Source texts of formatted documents

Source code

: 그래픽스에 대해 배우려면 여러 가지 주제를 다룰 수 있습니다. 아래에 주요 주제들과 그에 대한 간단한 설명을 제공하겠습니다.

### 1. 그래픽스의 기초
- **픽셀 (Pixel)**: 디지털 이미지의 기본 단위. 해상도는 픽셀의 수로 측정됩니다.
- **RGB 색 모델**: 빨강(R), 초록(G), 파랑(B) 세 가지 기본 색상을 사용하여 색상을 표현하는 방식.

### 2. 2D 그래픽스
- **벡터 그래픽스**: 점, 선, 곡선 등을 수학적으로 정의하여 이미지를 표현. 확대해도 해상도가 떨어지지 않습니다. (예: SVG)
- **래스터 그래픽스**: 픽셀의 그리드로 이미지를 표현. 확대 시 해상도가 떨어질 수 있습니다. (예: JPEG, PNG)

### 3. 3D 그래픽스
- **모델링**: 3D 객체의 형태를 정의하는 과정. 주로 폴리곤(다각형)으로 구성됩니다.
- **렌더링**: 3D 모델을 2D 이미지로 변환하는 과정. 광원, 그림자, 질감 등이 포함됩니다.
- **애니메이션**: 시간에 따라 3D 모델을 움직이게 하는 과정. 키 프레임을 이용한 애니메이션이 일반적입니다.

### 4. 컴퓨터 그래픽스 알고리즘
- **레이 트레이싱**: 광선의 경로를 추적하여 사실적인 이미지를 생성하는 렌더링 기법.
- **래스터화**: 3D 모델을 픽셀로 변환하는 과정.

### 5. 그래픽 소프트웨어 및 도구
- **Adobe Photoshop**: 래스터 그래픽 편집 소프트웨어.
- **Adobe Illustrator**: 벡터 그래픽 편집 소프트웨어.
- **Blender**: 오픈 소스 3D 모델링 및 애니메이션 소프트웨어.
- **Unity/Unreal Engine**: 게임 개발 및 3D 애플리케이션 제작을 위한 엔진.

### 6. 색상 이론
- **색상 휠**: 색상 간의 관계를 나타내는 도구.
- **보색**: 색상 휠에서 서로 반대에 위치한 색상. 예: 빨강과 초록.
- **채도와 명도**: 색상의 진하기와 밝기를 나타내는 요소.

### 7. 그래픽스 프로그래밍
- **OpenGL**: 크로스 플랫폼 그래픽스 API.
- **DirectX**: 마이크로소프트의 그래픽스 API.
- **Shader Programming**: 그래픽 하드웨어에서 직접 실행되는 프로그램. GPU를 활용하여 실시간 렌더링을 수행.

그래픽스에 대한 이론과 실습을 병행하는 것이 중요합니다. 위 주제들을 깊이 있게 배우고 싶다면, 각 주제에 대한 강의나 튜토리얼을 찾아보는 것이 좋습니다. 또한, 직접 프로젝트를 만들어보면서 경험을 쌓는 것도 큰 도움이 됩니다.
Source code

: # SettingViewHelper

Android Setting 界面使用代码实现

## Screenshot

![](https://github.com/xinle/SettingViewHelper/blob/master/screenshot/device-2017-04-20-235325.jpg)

■ WHAT YOU ARE ASKED TO DO ■
Retype each record. Keep every character as it is.

■ SOLVED EXERCISE ■
Source code

: 그래픽스에 대해 배우려면 여러 가지 주제를 다룰 수 있습니다. 아래에 주요 주제들과 그에 대한 간단한 설명을 제공하겠습니다.

### 1. 그래픽스의 기초
- **픽셀 (Pixel)**: 디지털 이미지의 기본 단위. 해상도는 픽셀의 수로 측정됩니다.
- **RGB 색 모델**: 빨강(R), 초록(G), 파랑(B) 세 가지 기본 색상을 사용하여 색상을 표현하는 방식.

### 2. 2D 그래픽스
- **벡터 그래픽스**: 점, 선, 곡선 등을 수학적으로 정의하여 이미지를 표현. 확대해도 해상도가 떨어지지 않습니다. (예: SVG)
- **래스터 그래픽스**: 픽셀의 그리드로 이미지를 표현. 확대 시 해상도가 떨어질 수 있습니다. (예: JPEG, PNG)

### 3. 3D 그래픽스
- **모델링**: 3D 객체의 형태를 정의하는 과정. 주로 폴리곤(다각형)으로 구성됩니다.
- **렌더링**: 3D 모델을 2D 이미지로 변환하는 과정. 광원, 그림자, 질감 등이 포함됩니다.
- **애니메이션**: 시간에 따라 3D 모델을 움직이게 하는 과정. 키 프레임을 이용한 애니메이션이 일반적입니다.

### 4. 컴퓨터 그래픽스 알고리즘
- **레이 트레이싱**: 광선의 경로를 추적하여 사실적인 이미지를 생성하는 렌더링 기법.
- **래스터화**: 3D 모델을 픽셀로 변환하는 과정.

### 5. 그래픽 소프트웨어 및 도구
- **Adobe Photoshop**: 래스터 그래픽 편집 소프트웨어.
- **Adobe Illustrator**: 벡터 그래픽 편집 소프트웨어.
- **Blender**: 오픈 소스 3D 모델링 및 애니메이션 소프트웨어.
- **Unity/Unreal Engine**: 게임 개발 및 3D 애플리케이션 제작을 위한 엔진.

### 6. 색상 이론
- **색상 휠**: 색상 간의 관계를 나타내는 도구.
- **보색**: 색상 휠에서 서로 반대에 위치한 색상. 예: 빨강과 초록.
- **채도와 명도**: 색상의 진하기와 밝기를 나타내는 요소.

### 7. 그래픽스 프로그래밍
- **OpenGL**: 크로스 플랫폼 그래픽스 API.
- **DirectX**: 마이크로소프트의 그래픽스 API.
- **Shader Programming**: 그래픽 하드웨어에서 직접 실행되는 프로그램. GPU를 활용하여 실시간 렌더링을 수행.

그래픽스에 대한 이론과 실습을 병행하는 것이 중요합니다. 위 주제들을 깊이 있게 배우고 싶다면, 각 주제에 대한 강의나 튜토리얼을 찾아보는 것이 좋습니다. 또한, 직접 프로젝트를 만들어보면서 경험을 쌓는 것도 큰 도움이 됩니다.
Source code

: # SettingViewHelper

Android Setting 界面使用代码实现

## Screenshot

![](https://github.com/xinle/SettingViewHelper/blob/master/screenshot/device-2017-04-20-235325.jpg)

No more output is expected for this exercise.